(Saved data entries)
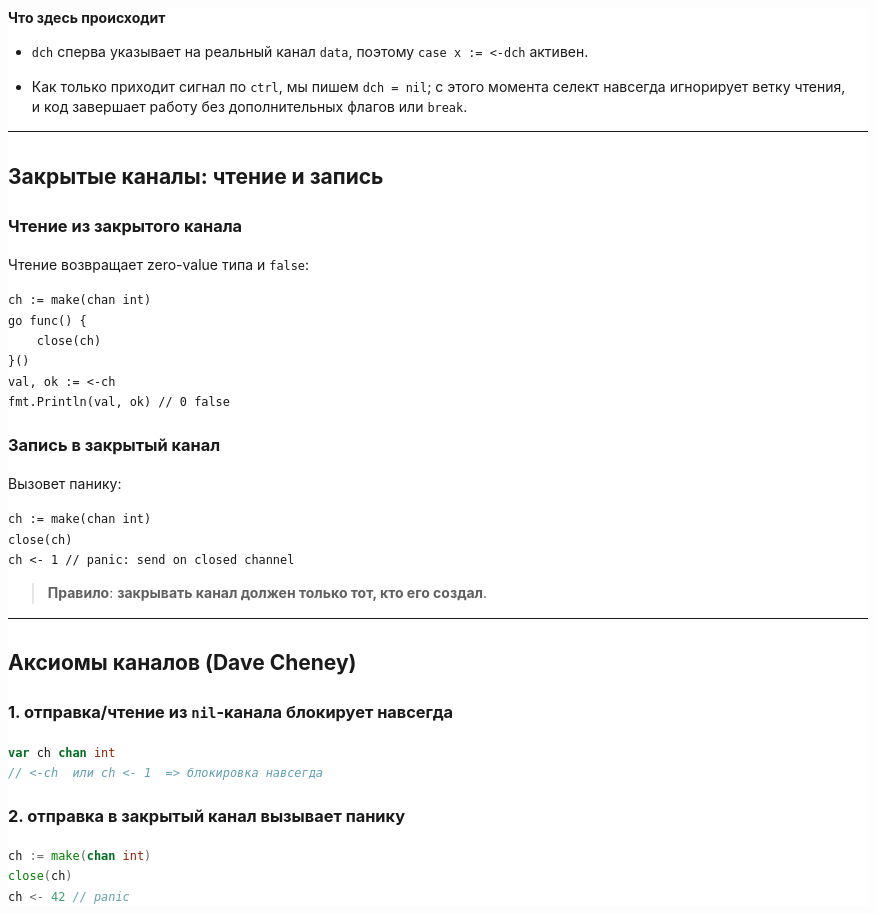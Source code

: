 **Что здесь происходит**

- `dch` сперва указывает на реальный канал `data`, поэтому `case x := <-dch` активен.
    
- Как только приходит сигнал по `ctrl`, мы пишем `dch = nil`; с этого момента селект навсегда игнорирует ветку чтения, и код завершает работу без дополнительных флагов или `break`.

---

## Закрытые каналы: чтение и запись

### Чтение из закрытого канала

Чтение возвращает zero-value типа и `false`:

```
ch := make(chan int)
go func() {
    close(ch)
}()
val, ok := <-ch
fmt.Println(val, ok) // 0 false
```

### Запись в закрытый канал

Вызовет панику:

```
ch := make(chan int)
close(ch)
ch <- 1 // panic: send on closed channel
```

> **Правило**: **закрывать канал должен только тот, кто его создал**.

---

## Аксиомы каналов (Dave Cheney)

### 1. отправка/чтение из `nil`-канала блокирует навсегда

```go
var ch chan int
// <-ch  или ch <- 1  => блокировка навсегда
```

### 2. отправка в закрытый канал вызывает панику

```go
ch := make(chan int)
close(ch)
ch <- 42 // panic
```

> _TO DO_
Every line from the data above that contains "только" must appear in the answer.

> _ANSWER TO THIS TASK_
- Как только приходит сигнал по `ctrl`, мы пишем `dch = nil`; с этого момента селект навсегда игнорирует ветку чтения, и код завершает работу без дополнительных флагов или `break`.
> **Правило**: **закрывать канал должен только тот, кто его создал**.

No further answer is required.